- YOUR ASSIGNMENT -
Please copy exactly the part of the records below that opens with the line containing "Source code" and closes with the line containing "The mirrors that", leaving out any pictures.

· · · · · · ·

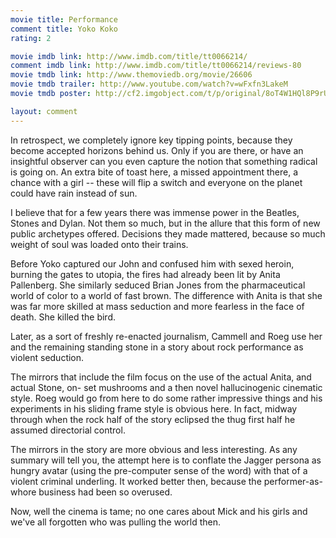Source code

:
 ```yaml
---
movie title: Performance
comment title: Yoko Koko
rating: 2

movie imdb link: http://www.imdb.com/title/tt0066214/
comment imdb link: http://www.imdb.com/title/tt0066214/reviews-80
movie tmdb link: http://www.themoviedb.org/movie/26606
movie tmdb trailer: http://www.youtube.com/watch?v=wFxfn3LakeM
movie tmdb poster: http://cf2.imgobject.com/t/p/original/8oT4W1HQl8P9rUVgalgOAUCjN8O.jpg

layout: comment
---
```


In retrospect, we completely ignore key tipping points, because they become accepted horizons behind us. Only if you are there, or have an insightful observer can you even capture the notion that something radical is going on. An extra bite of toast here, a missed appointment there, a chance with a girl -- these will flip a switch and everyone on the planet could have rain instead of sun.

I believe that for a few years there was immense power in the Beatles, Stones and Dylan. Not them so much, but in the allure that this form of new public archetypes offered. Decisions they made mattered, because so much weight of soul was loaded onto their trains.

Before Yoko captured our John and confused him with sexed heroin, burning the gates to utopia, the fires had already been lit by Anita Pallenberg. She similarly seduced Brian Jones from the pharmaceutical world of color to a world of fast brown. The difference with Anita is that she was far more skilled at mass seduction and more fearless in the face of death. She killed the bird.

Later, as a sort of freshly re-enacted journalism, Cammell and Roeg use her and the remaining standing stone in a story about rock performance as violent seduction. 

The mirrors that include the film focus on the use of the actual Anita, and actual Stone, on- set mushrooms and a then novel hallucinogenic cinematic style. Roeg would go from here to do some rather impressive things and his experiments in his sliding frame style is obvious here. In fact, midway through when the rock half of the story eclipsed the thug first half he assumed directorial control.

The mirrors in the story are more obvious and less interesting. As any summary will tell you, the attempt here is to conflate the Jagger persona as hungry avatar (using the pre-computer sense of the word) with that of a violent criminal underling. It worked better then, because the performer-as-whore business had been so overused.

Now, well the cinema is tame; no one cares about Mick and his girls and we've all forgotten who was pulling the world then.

· · · · · · ·

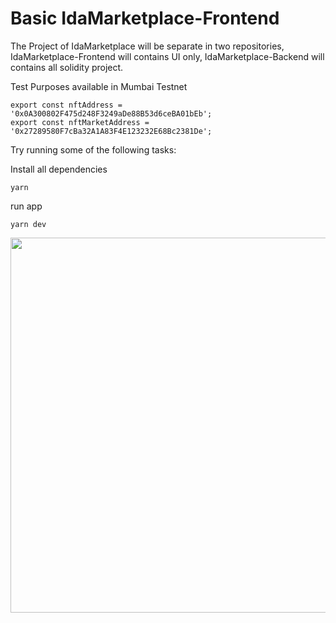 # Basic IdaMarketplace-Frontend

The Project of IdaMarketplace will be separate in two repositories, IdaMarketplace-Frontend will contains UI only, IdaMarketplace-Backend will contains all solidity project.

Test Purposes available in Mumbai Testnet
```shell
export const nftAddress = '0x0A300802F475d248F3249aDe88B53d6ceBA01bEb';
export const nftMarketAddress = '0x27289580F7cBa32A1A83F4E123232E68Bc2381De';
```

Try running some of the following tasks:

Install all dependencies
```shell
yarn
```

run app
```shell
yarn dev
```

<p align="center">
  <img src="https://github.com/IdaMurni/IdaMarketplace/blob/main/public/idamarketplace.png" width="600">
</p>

· · · · · · ·

- EXERCISE RESULT -
Source code

:
 ```yaml
---
movie title: Performance
comment title: Yoko Koko
rating: 2

movie imdb link: http://www.imdb.com/title/tt0066214/
comment imdb link: http://www.imdb.com/title/tt0066214/reviews-80
movie tmdb link: http://www.themoviedb.org/movie/26606
movie tmdb trailer: http://www.youtube.com/watch?v=wFxfn3LakeM
movie tmdb poster: http://cf2.imgobject.com/t/p/original/8oT4W1HQl8P9rUVgalgOAUCjN8O.jpg

layout: comment
---
```


In retrospect, we completely ignore key tipping points, because they become accepted horizons behind us. Only if you are there, or have an insightful observer can you even capture the notion that something radical is going on. An extra bite of toast here, a missed appointment there, a chance with a girl -- these will flip a switch and everyone on the planet could have rain instead of sun.

I believe that for a few years there was immense power in the Beatles, Stones and Dylan. Not them so much, but in the allure that this form of new public archetypes offered. Decisions they made mattered, because so much weight of soul was loaded onto their trains.

Before Yoko captured our John and confused him with sexed heroin, burning the gates to utopia, the fires had already been lit by Anita Pallenberg. She similarly seduced Brian Jones from the pharmaceutical world of color to a world of fast brown. The difference with Anita is that she was far more skilled at mass seduction and more fearless in the face of death. She killed the bird.

Later, as a sort of freshly re-enacted journalism, Cammell and Roeg use her and the remaining standing stone in a story about rock performance as violent seduction. 

The mirrors that include the film focus on the use of the actual Anita, and actual Stone, on- set mushrooms and a then novel hallucinogenic cinematic style. Roeg would go from here to do some rather impressive things and his experiments in his sliding frame style is obvious here. In fact, midway through when the rock half of the story eclipsed the thug first half he assumed directorial control.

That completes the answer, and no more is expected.